Recorded data: Begin
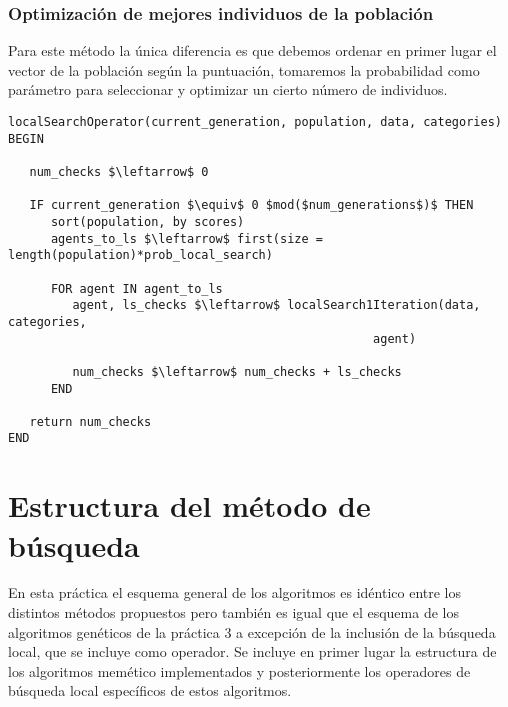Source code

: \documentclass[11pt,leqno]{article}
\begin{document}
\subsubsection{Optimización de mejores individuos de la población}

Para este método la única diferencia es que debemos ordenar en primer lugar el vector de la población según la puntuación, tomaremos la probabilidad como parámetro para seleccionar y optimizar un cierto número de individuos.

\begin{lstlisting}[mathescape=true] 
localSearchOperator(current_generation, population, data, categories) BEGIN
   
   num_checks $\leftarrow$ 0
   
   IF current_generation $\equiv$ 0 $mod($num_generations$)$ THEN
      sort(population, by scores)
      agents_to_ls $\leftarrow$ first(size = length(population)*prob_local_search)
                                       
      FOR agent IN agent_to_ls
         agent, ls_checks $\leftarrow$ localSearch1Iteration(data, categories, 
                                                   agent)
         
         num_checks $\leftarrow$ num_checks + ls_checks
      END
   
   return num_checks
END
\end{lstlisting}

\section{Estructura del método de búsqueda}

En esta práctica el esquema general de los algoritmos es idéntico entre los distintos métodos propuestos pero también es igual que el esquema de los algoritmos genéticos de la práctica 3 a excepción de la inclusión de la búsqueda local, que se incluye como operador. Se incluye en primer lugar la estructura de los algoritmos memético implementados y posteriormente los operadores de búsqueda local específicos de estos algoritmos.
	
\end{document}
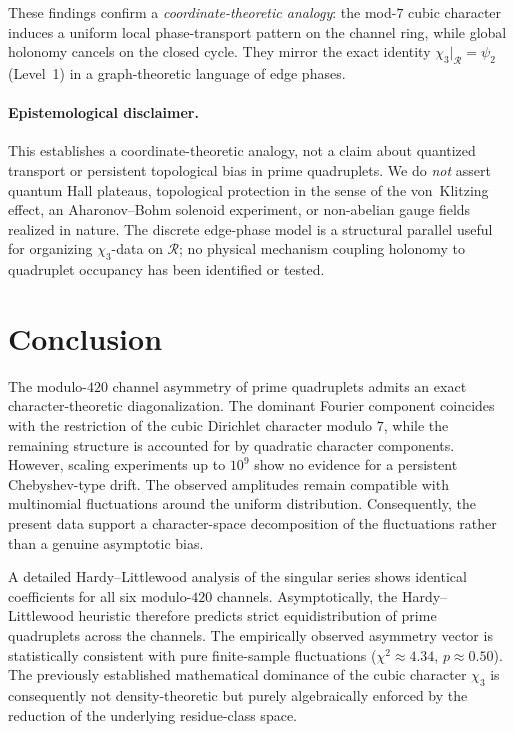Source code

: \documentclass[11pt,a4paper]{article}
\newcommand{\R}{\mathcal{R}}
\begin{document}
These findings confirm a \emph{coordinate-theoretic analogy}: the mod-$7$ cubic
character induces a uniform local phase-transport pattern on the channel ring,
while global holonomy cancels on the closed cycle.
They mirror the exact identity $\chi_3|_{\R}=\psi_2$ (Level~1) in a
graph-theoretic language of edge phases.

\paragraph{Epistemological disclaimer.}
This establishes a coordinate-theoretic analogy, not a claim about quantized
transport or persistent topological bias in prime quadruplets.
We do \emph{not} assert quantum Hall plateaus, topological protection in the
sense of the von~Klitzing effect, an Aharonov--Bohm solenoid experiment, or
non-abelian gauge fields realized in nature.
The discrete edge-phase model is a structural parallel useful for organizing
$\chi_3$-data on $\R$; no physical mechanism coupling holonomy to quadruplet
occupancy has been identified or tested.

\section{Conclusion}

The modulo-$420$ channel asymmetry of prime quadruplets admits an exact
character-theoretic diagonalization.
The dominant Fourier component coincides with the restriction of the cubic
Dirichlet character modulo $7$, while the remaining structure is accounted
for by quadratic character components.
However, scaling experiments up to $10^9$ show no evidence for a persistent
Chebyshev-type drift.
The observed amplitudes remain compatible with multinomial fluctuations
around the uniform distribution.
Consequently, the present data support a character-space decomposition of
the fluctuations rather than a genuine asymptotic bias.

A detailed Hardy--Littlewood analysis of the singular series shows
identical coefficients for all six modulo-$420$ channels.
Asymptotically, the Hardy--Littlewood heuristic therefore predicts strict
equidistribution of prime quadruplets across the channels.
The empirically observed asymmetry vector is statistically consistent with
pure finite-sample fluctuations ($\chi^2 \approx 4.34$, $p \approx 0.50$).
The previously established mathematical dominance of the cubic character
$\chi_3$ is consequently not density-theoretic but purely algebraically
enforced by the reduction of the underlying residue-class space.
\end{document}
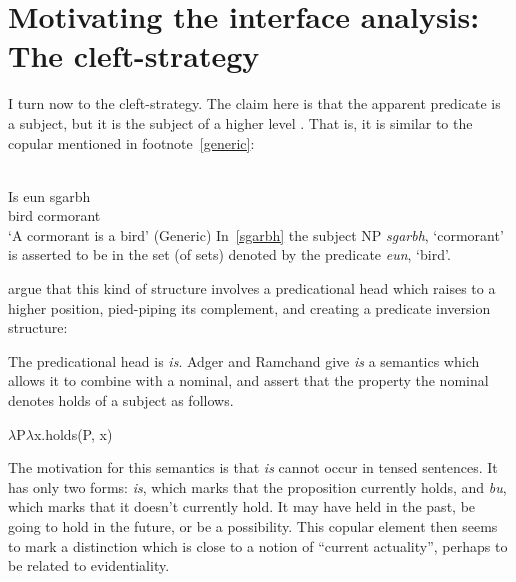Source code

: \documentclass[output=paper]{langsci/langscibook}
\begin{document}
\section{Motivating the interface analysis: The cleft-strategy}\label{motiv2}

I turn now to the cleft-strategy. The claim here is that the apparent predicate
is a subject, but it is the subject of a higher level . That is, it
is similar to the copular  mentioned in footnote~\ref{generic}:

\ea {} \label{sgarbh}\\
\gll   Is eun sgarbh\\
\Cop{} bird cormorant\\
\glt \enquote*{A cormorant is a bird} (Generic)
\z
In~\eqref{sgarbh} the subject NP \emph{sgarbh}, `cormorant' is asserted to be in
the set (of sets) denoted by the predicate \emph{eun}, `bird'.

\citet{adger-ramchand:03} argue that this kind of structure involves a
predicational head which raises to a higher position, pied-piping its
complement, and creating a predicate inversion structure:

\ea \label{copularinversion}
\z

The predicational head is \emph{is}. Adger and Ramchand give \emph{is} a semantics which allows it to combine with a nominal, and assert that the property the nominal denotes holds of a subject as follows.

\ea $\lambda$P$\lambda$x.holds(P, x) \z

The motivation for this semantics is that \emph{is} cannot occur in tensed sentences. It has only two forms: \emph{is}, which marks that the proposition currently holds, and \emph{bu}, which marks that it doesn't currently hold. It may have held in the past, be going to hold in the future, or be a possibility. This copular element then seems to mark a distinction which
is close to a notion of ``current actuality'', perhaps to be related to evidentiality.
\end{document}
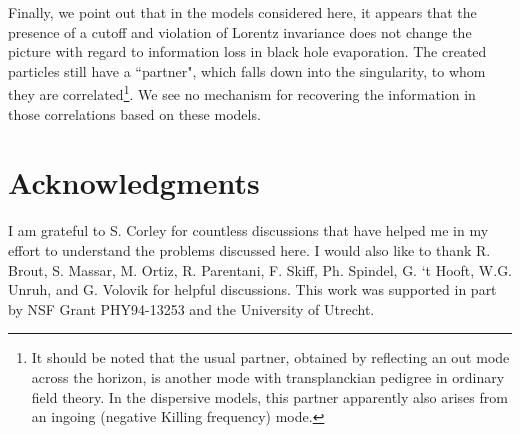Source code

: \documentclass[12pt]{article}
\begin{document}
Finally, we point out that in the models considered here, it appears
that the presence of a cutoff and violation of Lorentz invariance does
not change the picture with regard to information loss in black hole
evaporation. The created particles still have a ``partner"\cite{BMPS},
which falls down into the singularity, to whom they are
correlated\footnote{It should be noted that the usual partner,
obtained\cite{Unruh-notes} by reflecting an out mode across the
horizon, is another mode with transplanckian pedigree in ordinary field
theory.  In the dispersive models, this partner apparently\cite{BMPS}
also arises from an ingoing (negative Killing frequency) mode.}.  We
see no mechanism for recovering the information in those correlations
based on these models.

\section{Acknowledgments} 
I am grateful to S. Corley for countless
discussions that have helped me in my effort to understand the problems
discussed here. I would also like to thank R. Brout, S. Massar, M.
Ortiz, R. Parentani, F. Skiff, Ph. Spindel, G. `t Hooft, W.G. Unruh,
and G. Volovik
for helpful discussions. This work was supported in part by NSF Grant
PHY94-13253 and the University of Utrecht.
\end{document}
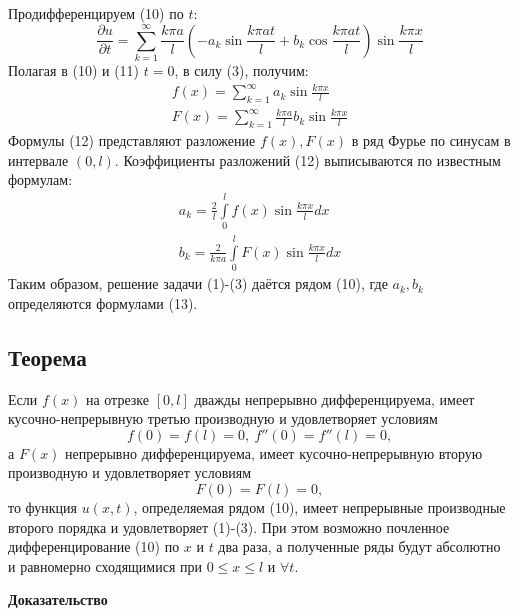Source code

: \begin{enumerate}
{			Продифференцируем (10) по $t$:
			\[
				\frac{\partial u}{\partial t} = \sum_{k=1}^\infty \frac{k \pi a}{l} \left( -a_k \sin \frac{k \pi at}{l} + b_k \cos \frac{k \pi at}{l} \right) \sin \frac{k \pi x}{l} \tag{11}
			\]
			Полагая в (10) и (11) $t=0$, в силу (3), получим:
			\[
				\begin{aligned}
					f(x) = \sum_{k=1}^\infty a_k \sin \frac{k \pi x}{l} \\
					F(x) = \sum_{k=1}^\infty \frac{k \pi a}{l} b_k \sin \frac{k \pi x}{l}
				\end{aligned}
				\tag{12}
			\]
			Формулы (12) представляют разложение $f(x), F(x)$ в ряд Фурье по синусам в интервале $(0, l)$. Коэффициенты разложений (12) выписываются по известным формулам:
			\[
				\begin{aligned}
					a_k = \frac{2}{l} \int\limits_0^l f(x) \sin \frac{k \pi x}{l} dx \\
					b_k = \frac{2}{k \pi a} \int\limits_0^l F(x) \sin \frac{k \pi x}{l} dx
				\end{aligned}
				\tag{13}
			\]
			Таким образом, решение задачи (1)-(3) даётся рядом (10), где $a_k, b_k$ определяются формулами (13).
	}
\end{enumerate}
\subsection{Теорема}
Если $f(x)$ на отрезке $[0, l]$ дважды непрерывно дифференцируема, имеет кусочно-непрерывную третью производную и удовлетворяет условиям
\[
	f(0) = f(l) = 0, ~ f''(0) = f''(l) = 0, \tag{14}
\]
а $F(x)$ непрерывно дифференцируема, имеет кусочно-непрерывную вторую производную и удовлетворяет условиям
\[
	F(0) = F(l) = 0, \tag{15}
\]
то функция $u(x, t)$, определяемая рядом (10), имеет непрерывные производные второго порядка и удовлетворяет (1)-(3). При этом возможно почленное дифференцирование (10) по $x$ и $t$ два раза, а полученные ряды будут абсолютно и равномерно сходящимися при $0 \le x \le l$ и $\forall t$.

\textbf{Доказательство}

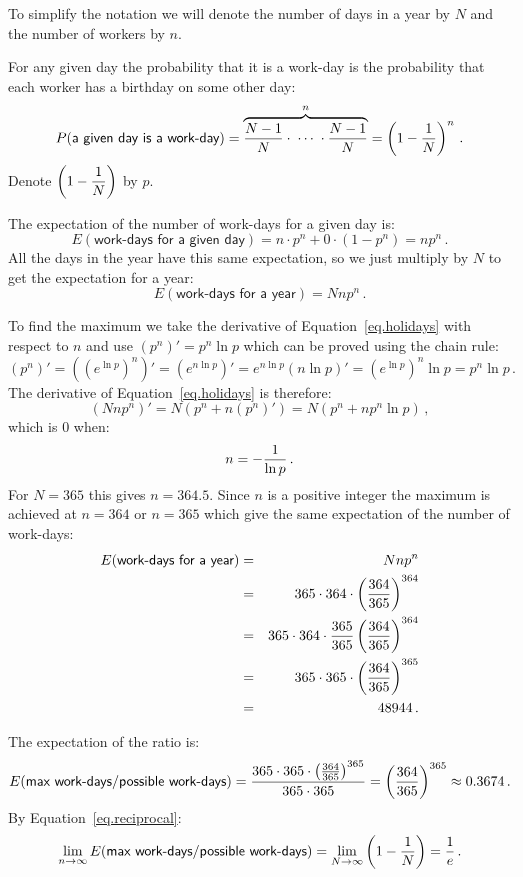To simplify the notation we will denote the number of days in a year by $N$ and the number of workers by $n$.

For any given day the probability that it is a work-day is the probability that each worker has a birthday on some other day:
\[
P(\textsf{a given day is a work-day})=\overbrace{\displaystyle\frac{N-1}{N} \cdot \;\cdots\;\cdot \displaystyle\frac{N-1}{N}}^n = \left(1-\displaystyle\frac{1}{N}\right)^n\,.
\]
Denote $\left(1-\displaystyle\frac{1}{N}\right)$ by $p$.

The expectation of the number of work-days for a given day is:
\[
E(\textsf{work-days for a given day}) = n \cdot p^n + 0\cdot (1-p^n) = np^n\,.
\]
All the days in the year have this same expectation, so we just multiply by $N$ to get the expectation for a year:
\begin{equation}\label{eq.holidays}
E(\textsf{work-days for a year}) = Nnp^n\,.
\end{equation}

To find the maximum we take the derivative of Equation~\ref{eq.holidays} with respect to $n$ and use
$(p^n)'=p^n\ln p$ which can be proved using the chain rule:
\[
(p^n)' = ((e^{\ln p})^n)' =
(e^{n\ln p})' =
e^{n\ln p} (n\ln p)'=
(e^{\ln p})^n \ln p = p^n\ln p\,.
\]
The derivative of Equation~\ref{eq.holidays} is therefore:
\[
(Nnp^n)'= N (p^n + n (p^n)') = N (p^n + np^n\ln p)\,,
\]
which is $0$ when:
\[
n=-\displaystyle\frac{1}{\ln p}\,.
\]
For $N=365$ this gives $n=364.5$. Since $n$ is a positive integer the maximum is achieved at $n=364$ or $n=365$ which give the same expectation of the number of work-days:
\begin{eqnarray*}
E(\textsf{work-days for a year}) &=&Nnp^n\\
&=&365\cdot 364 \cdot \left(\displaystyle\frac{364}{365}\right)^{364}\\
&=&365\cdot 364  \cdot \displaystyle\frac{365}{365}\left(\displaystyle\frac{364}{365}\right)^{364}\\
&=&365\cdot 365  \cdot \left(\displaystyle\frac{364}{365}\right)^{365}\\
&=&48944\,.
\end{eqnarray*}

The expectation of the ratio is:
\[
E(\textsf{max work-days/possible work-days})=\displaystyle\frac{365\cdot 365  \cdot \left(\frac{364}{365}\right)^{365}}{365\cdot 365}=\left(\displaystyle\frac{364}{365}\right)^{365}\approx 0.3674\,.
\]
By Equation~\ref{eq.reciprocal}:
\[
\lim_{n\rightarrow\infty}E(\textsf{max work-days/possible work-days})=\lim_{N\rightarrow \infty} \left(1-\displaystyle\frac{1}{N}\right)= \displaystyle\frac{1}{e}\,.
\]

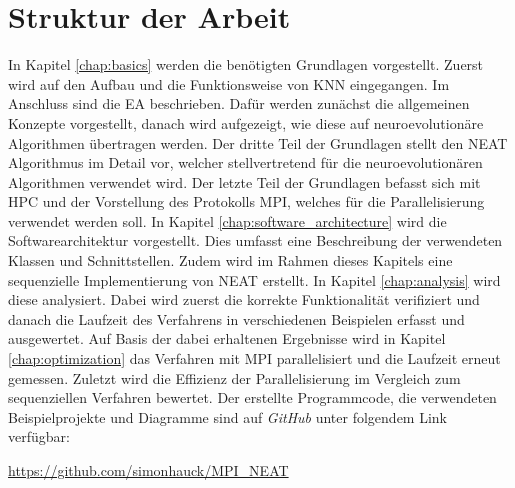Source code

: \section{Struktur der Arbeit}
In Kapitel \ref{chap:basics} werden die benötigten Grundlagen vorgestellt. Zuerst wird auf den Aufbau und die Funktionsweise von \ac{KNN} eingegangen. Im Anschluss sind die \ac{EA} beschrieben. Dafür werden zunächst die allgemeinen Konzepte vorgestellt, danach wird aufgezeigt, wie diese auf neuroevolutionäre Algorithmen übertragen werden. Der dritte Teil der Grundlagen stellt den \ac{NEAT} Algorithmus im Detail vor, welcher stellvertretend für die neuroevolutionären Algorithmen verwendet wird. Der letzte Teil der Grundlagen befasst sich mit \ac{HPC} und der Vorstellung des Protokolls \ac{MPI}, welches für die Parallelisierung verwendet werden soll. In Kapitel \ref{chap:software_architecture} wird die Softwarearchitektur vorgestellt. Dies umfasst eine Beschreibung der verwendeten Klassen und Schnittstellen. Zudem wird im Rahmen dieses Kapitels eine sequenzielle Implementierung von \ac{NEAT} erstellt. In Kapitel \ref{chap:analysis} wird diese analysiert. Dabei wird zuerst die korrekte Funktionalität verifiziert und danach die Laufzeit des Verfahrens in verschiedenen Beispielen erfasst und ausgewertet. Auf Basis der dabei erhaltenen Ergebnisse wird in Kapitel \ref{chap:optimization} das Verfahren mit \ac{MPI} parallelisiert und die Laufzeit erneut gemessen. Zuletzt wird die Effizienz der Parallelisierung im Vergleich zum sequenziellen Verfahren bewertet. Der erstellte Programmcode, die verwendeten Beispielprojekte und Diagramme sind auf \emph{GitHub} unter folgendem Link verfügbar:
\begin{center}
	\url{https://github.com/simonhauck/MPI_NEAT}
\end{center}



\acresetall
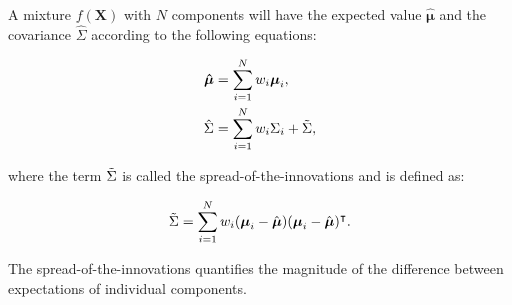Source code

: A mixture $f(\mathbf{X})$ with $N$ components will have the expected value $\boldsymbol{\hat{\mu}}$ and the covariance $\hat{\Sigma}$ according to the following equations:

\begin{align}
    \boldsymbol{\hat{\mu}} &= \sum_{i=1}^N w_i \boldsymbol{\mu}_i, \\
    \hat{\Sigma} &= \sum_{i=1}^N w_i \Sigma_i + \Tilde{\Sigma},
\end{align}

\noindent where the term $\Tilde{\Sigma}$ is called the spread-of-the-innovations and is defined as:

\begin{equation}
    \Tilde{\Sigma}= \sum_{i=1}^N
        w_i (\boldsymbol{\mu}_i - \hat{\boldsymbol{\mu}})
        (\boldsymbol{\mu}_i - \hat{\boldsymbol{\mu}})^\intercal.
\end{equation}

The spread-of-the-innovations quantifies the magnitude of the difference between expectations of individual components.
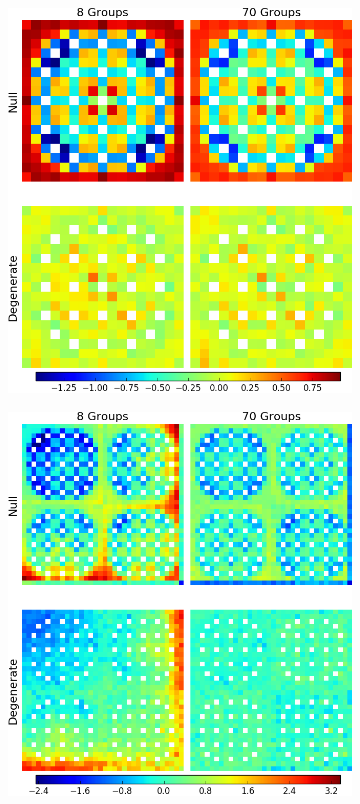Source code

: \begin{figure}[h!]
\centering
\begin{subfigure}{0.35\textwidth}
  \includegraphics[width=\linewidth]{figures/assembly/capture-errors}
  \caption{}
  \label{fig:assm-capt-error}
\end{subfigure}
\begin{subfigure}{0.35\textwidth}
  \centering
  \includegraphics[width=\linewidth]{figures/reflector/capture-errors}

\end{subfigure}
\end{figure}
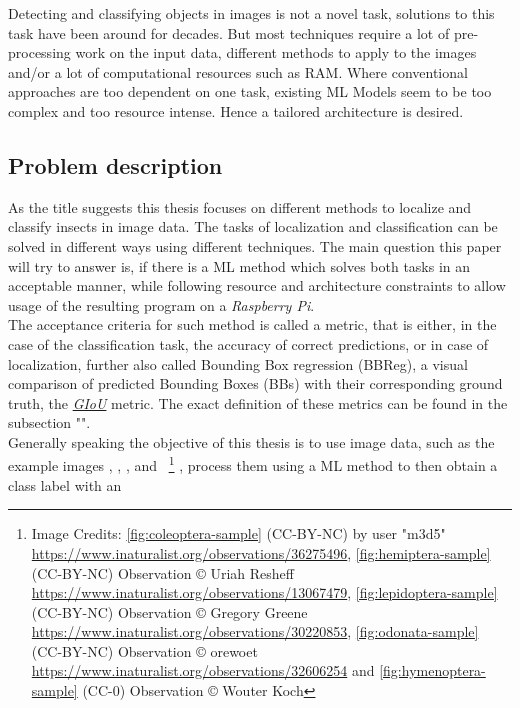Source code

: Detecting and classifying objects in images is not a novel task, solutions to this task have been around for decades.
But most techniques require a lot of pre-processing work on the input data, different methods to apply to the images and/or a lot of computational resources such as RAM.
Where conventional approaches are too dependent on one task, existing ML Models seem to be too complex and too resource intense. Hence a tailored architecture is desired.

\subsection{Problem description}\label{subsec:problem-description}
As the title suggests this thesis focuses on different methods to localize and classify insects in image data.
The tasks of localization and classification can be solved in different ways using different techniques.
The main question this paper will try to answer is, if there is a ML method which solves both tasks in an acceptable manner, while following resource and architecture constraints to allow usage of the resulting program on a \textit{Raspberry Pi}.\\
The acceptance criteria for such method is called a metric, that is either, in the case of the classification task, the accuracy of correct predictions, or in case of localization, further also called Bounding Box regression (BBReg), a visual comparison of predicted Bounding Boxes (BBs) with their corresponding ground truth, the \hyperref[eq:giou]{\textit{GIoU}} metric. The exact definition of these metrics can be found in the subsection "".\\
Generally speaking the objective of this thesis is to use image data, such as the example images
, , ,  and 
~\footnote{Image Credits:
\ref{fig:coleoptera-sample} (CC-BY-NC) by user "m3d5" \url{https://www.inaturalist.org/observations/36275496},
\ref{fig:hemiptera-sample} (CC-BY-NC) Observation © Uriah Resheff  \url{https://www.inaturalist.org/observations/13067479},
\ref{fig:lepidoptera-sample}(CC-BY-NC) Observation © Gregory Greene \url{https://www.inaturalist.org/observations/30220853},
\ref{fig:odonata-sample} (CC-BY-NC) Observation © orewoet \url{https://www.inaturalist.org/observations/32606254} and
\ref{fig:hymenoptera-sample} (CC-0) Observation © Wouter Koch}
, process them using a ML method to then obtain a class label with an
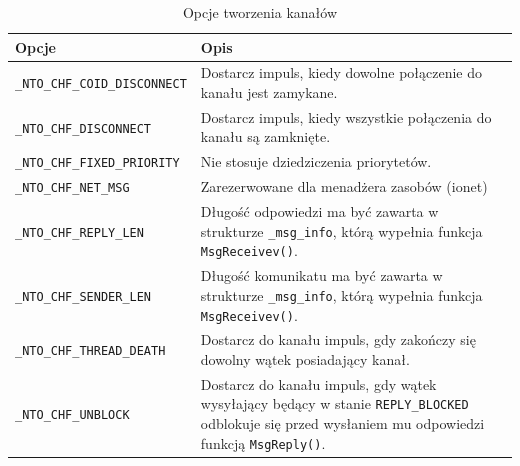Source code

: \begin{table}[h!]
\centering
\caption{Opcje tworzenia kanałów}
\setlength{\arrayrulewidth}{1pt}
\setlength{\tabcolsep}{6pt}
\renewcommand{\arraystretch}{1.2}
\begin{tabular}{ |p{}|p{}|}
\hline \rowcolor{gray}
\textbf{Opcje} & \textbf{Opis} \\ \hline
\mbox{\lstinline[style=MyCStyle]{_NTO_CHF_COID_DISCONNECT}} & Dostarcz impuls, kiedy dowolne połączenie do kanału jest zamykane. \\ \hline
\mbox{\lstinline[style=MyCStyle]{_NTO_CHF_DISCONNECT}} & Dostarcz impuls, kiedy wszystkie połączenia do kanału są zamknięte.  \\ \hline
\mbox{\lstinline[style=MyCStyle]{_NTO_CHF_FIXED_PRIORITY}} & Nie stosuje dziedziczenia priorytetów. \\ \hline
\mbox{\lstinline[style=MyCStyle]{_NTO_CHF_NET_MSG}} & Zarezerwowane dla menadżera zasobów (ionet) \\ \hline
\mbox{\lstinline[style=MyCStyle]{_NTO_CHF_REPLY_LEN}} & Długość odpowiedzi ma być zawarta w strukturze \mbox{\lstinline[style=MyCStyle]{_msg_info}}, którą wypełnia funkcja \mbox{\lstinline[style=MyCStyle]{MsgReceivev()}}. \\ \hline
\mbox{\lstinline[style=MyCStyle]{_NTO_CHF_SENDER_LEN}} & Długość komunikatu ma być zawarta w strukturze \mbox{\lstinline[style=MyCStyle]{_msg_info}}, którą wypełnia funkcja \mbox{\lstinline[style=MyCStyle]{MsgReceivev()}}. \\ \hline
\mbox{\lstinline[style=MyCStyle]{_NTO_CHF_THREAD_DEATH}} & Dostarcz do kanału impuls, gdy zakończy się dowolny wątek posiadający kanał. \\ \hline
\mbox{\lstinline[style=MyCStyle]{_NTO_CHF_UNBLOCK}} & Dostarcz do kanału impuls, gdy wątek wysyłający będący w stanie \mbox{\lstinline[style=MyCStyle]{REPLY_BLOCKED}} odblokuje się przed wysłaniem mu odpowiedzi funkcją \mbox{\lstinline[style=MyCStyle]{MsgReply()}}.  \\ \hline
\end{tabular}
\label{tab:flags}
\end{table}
Recorded data: End
→ **Work task**: Lines holding "https": copy each one from the records above.

→ **Task output**:
	\url{https://github.com/simonhauck/MPI_NEAT}
\ref{fig:coleoptera-sample} (CC-BY-NC) by user "m3d5" \url{https://www.inaturalist.org/observations/36275496},
\ref{fig:hemiptera-sample} (CC-BY-NC) Observation © Uriah Resheff  \url{https://www.inaturalist.org/observations/13067479},
\ref{fig:lepidoptera-sample}(CC-BY-NC) Observation © Gregory Greene \url{https://www.inaturalist.org/observations/30220853},
\ref{fig:odonata-sample} (CC-BY-NC) Observation © orewoet \url{https://www.inaturalist.org/observations/32606254} and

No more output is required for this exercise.